Party Bust - letter to the Editor - 9/18/08

Setting the scene:

Delta Pi was on Lightstreet.

They Actives made a mistake and got busted.  A bust that resulted in their furniture being thrown out onto the front yard by the police, and any money in pockets or rooms confiscated (as well as any illegal substances).

This bust also resulted in a few of our brothers leaving school, a full year of probation, an expulsion and thousands of dollars of fines. By the end of the year of probation, we were down to very few Active brothers.

Seemed like enough motivation to pick up a pen, and write a letter.  This is that letter:

by David Decoteau

I am an Alumni of Bloomsburg University and a proud member of the Delta Pi Alumni Association.  You might recognize the Delta Pi name because is was all over the front page of the newspaper recently as the fraternity that threw the notorious “Tuesday Night Party” that attracted 100 students and resulted in 61 underage drinking citations. 


Not to sound like a geezer, but, “When I went to school”...things were different.  In the 80’s the fraternity was far more rowdy.  We had parties at least two nights a week and each party attracted between 200 to 500 students.  I would guess that 75% of those party goers were underage.  When I went to school...our parties didn’t have one or two half kegs, we had 15 for a small, weekday party, 20 for a Saturday night event.  When I went to school...we lived in a residential area.  The present fraternity house is surrounded by college students and other sororities and fraternities.


I offer this information, not because I want to take a walk down memory lane, but because I am questioning the wisdom of these large scale busts and shows of force?  In the 80’s police simply asked us to “shut it down” if they got a complaint, and we complied.  Why don’t we do that today?


The people that I went to school with back in the 80’s are now teachers, lawyers, business men, and occupy important positions in all occupations.  Most importantly, many of them are now fathers and some of these “past party-ers” even have kids attending Bloomsburg University.  Somehow, all these people seemed to grow out of behaving like children and miraculously became men despite drinking underage.


Now I realize that times have changed and that these kids broke the laws, but I wonder if the present punishments fit the crime?  As of this time, nine students are facing large fines, criminal records and possible expulsion from school.  These students have to now try to attend college and keep their grades respectable while they deal with the police, lawyers, university administration and all the resulting bills between classes.  I wonder if any of the guys from the 80’s would have gone on to accomplish the things they have, had they been saddled with this burden in college?  


And all for what...drinking beer in your house?  They weren’t driving cars or endangering anyone.  Why is this a crime?  This is where the argument usually turns to binge drinking and drinking related deaths at colleges. 
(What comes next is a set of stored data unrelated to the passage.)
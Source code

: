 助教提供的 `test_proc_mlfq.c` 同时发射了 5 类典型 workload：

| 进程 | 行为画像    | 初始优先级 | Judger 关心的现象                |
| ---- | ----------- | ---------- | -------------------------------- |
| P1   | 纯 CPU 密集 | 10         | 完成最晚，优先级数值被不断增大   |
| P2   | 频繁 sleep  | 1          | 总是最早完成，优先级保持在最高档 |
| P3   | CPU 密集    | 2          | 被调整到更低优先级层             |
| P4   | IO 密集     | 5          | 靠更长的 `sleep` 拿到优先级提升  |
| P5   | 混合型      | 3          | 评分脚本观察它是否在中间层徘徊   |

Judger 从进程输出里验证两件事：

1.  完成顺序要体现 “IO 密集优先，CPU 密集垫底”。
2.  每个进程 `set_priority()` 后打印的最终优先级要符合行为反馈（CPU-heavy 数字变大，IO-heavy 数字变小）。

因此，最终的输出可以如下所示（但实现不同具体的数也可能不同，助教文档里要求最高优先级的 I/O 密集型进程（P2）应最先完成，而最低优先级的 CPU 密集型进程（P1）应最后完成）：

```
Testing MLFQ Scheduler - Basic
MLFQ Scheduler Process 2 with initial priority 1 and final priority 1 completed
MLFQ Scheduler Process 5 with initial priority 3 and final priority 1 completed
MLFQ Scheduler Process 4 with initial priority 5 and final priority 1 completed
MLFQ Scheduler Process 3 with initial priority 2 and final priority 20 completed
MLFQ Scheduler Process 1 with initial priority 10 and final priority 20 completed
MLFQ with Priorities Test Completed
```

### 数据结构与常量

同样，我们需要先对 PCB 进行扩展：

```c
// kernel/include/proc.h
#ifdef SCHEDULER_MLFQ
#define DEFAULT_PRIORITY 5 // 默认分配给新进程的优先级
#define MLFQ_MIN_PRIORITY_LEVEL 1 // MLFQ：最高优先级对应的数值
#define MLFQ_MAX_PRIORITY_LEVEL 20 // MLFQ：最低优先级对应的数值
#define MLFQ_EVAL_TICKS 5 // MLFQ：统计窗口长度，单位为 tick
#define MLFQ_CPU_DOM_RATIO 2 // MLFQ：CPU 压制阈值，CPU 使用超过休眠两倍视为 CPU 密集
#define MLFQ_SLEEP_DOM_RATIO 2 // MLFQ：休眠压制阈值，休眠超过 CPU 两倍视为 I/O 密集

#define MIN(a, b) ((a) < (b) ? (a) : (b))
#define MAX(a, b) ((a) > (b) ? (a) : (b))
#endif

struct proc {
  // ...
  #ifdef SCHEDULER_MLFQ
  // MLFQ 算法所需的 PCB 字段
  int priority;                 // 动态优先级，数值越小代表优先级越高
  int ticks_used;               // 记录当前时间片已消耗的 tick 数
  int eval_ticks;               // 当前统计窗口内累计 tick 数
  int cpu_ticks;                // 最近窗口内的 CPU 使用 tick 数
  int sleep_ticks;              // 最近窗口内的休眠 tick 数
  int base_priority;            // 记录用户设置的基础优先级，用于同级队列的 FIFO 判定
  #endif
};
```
People will say that these laws keep our kids safe.  My response would be to ask for the evidence.  Each year police and college administrations take a harder line towards binge drinking and each year the percentages of students partaking in this dangerous activity continue to climb.  When do we realize that the present tactics aren’t working and try something new?   Or do we stick with this present course because we are actually less concerned with results and more concerned with giving the appearance of taking action, while generating fines and income for local police and lawyers?


As for the argument that students drink themselves to death, I would argue that they also drive themselves to death, but we don’t take away their cars or make the driving age 21.


My question is this; what are we trying to accomplish here?  These are not bad kids. The police even were quoted in the article as saying, “the fraternity brothers were cooperative”  Most have good grades and promising futures.  The fraternity is also a far better organization today than it was in the 80’s.  They have moved to a 100% student occupied location.  They have recently completed over 300 hours of community service.  The 800 member Alumni organization has recently vested our scholarship program and were planning to award the first official Delta Pi scholarship this Homecoming weekend.  Now all that good work is in the toilet because kids did what kid have been doing at Bloomsburg University since the beginning of time.  It all seems so pointless and misguided.